Tarragon, French (German) -
[Estragon (fr. and other) Artemisia dracunculus (sunflower family)]
Tarragon, Russian - [Artemisia dracunculus
(sunflower family)]
Tarragon, Mexican - [Tagetes lucida (sunflower
family)]
There are three common varieties of tarragon. French Tarragon is
greatly to be preferred but is rarely available in the U.S. because it's so
hard to grow. Not only can it not be propagated from seed but it can't grow
long in the same place because it poisons its own soil. It must be propegated
by root division in the spring and planted in fresh soil. The leaves of
French Tarragon are whiter and narrower than those of the Russian.

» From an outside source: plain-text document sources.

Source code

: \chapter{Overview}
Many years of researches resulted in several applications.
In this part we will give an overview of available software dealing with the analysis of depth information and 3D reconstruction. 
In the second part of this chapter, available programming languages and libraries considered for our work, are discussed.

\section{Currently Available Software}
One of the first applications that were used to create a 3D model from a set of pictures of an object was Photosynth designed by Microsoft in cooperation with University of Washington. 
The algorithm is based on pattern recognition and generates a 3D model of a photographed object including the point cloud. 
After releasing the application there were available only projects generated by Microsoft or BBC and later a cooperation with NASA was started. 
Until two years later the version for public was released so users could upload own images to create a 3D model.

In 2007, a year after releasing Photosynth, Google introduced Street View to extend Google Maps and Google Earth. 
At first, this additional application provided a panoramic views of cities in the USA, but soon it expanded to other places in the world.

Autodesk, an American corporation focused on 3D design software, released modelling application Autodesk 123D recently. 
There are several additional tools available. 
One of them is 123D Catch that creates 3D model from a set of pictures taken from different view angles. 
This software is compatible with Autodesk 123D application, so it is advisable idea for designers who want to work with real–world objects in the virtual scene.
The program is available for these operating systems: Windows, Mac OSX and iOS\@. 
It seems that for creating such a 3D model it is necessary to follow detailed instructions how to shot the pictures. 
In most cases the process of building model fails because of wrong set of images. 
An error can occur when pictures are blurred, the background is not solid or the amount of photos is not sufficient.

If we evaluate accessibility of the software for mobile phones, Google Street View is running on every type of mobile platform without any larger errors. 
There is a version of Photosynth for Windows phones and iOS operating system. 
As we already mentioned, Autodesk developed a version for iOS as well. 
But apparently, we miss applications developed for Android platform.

Russian Tarragon (photo) is more closely realated to the wild form
(originally from Siberia) and is greatly inferior in flavor. Unfortunately
it's what you'll always find in the stores because it's much easier to grow.
Russian Tarragon leaves are wider and a fresher green color than those of
French Tarragon.
Mexican Tarragon grows well in relatively warm areas and is most used
in the southern U.S.. The leaves are a dark shiny green and relatively short
and wide compared to other tarragons. It produces prominent orange flowers.

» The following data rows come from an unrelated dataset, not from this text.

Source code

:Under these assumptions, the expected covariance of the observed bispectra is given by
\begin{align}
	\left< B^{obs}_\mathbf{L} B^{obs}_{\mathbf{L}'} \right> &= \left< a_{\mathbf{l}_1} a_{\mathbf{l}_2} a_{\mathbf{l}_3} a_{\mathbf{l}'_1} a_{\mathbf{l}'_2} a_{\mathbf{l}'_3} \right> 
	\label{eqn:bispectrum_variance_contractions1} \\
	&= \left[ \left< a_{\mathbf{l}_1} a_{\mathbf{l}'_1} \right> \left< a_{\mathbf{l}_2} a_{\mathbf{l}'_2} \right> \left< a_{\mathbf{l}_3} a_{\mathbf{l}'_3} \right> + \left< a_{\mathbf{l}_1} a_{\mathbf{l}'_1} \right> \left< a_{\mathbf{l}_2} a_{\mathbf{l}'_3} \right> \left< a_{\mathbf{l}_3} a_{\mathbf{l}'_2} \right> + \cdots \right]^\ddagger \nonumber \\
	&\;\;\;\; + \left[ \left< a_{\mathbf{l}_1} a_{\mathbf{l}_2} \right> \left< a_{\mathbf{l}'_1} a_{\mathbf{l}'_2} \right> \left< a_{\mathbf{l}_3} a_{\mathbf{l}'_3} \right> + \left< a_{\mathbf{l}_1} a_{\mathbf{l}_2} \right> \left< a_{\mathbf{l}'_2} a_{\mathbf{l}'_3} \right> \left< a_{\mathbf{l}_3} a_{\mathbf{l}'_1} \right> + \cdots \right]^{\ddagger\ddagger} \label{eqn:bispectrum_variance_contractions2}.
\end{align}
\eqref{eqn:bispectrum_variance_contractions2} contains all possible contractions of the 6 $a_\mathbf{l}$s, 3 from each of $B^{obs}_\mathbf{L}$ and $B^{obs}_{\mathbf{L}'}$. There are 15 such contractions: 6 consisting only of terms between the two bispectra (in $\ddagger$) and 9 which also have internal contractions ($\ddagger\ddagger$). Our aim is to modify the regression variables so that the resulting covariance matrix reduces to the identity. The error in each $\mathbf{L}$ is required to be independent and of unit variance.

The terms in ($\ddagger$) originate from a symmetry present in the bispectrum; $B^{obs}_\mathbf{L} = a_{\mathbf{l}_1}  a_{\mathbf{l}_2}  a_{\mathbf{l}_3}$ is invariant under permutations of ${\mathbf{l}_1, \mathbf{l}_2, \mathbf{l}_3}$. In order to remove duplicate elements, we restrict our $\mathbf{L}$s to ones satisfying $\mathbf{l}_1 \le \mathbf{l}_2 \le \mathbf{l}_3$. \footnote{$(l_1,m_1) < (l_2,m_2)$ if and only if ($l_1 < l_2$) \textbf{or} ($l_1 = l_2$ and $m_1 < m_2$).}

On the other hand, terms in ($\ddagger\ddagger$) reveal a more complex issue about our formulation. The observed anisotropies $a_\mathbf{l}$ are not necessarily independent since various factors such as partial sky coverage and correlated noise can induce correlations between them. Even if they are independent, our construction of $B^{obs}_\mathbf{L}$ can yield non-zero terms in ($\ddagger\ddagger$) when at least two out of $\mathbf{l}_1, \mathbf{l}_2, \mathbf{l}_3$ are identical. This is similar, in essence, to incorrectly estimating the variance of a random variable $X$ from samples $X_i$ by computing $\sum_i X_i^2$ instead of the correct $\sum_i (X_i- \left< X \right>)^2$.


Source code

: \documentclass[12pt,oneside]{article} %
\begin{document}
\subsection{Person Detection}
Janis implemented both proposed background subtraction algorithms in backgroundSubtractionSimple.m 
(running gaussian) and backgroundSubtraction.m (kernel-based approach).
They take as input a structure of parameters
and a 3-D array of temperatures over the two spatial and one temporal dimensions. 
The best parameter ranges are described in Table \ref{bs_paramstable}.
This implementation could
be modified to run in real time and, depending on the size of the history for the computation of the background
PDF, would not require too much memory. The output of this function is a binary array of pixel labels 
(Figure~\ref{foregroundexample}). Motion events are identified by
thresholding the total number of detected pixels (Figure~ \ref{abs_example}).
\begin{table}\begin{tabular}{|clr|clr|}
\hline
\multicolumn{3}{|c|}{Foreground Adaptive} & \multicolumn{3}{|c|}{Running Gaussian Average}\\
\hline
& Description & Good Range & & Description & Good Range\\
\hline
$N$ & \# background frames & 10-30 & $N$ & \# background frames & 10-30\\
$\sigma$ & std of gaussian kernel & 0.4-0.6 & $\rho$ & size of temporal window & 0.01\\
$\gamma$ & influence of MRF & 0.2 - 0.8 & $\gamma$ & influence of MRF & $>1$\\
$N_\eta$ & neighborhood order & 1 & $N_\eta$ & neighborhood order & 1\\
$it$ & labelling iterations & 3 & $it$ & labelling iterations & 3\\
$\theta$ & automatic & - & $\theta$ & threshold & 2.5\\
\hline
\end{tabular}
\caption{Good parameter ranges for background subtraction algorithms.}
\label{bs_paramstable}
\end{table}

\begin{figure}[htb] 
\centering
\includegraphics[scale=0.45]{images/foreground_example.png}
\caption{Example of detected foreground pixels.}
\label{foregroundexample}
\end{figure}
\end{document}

Tarragon is used primarily in French cuisine where it is an essential
ingredient of Bérnaise Sauce and mixed with other herbs (typically
chives, chervel and parsley) for the boquet called "fines herbes". Because
dried tarragon is useless the flavor is often preserved in vinegar (tarragon
vinegar).
Thyme - [Zatar (farsi & other),
Thymus vulgaris (Mint family)]
While there are over 300 species of thyme, nearly all those of culinary
use are varieties of T. vulgaris, a native of southern Europe.
Thyme is much used as a flavoring for meat dishes and soup stocks. Thyme
dries relatively well so it is often used as a dried herb.